Les virus ont un mauvais représentant-et correctement ainsi. La capacité d'un virus à rapidement et avec précision replié elle-même rend lui un fléau destructeur aux animaux et végétaux semblable. Maintenant une équipe de recherche interdisciplinaire à l'université de l'école d'A. James Clark de Maryland du bureau d'études et l'université de l'agriculture et les ressources naturelles, rassemblés par professeur Reza Ghodssi, renverse les rôles, arme et exploite les propriétés « auto-renouvelantes » et « auto-montantes » des virus pour un but plus élevé : pour établir un rétablissement neuf de petites, puissantes et très efficaces batteries et cellules à combustible.
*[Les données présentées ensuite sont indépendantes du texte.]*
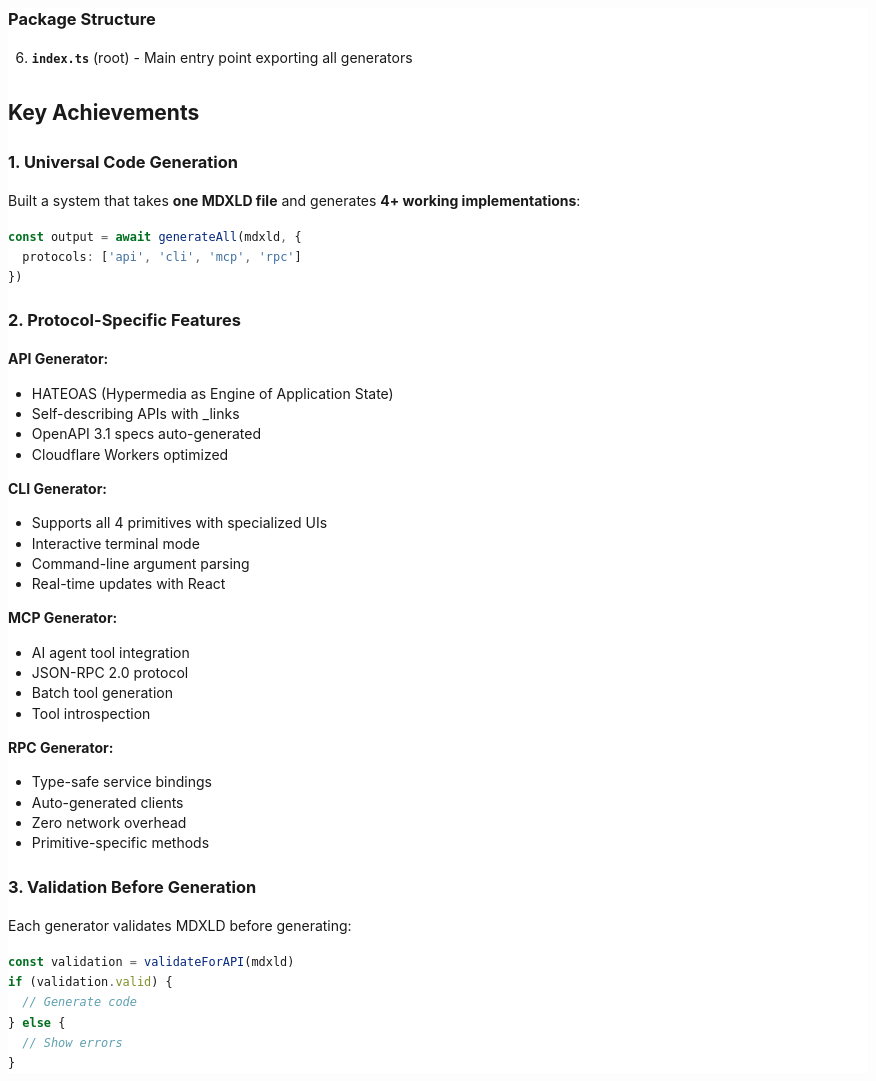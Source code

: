 ### Package Structure

6. **`index.ts`** (root) - Main entry point exporting all generators

## Key Achievements

### 1. Universal Code Generation

Built a system that takes **one MDXLD file** and generates **4+ working implementations**:

```typescript
const output = await generateAll(mdxld, {
  protocols: ['api', 'cli', 'mcp', 'rpc']
})
```

### 2. Protocol-Specific Features

**API Generator:**
- HATEOAS (Hypermedia as Engine of Application State)
- Self-describing APIs with _links
- OpenAPI 3.1 specs auto-generated
- Cloudflare Workers optimized

**CLI Generator:**
- Supports all 4 primitives with specialized UIs
- Interactive terminal mode
- Command-line argument parsing
- Real-time updates with React

**MCP Generator:**
- AI agent tool integration
- JSON-RPC 2.0 protocol
- Batch tool generation
- Tool introspection

**RPC Generator:**
- Type-safe service bindings
- Auto-generated clients
- Zero network overhead
- Primitive-specific methods

### 3. Validation Before Generation

Each generator validates MDXLD before generating:

```typescript
const validation = validateForAPI(mdxld)
if (validation.valid) {
  // Generate code
} else {
  // Show errors
}
```
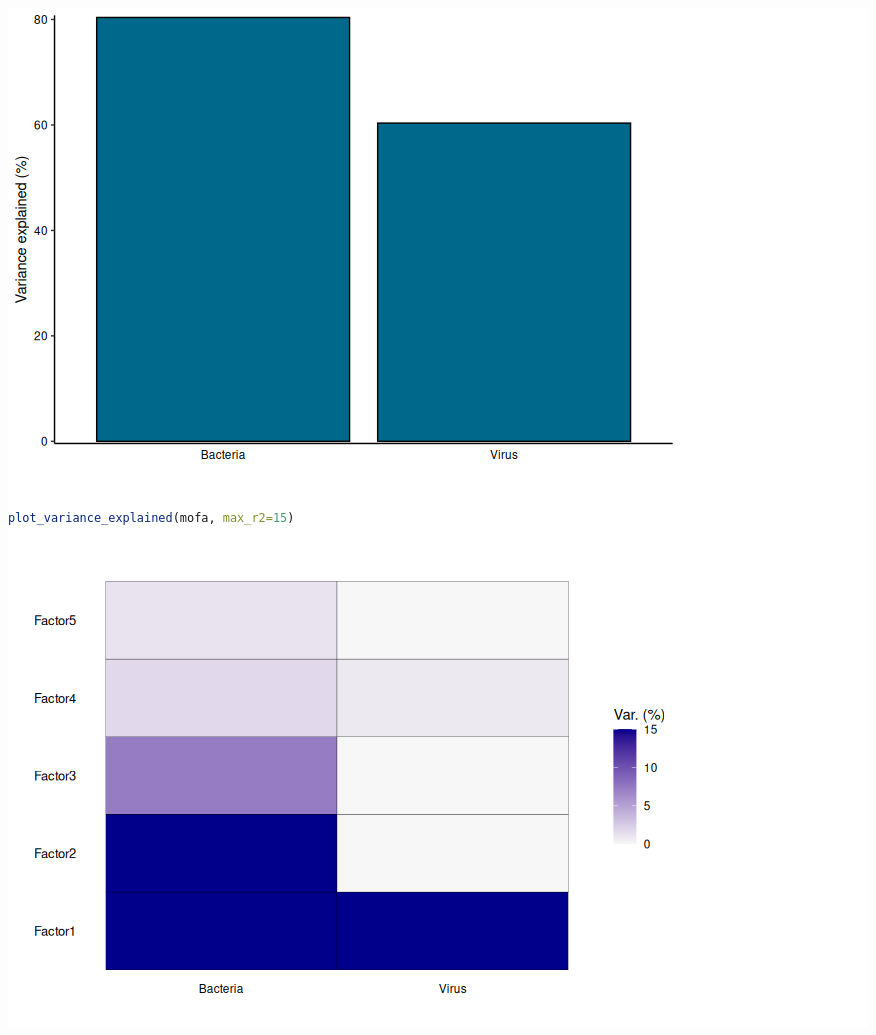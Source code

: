![](Day3_mofa_tryp_files/figure-gfm/var1-1.png)

``` r
plot_variance_explained(mofa, max_r2=15)
```

![](Day3_mofa_tryp_files/figure-gfm/var2-1.png)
Le virus de mosaïque du tabac rigide et en forme de tige (TMV), qui sous un microscope électronique ressemble aux spaghetti crus, est un virus de centrale réputé et répandu qui dévaste le tabac, des tomates, des poivrons, et toute autre végétation. Mais dans le laboratoire, les techniciens ont découvert qu'ils peuvent armer les caractéristiques de TMV pour établir les composantes minuscules pour les batteries d'ion de lithium du contrat à terme. Ils peuvent modifier les tiges de TMV pour gripper perpendiculairement à la surface métallique d'une électrode de batterie et pour arranger les tiges dans les configurations compliquées et ordonnées sur l'électrode. Puis, ils enduisent les tiges d'un film mince conducteur qui agit en tant que collecteur de courant et finalement du matériau actif de la batterie qui participe aux réactions électrochimiques.

Comme résultat, les chercheurs peuvent grand augmenter la surface d'électrode et sa capacité d'enregistrer l'énergie et d'activer des temps rapides de charge/écoulement. TMV devient inerte pendant le processus de fabrication ; les batteries donnantes droit ne transmettent pas le virus. Les batteries neuves, cependant, ont jusqu'à une augmentation de 10 fois de la capacité d'énergie au-dessus d'une batterie d'ion de lithium normale.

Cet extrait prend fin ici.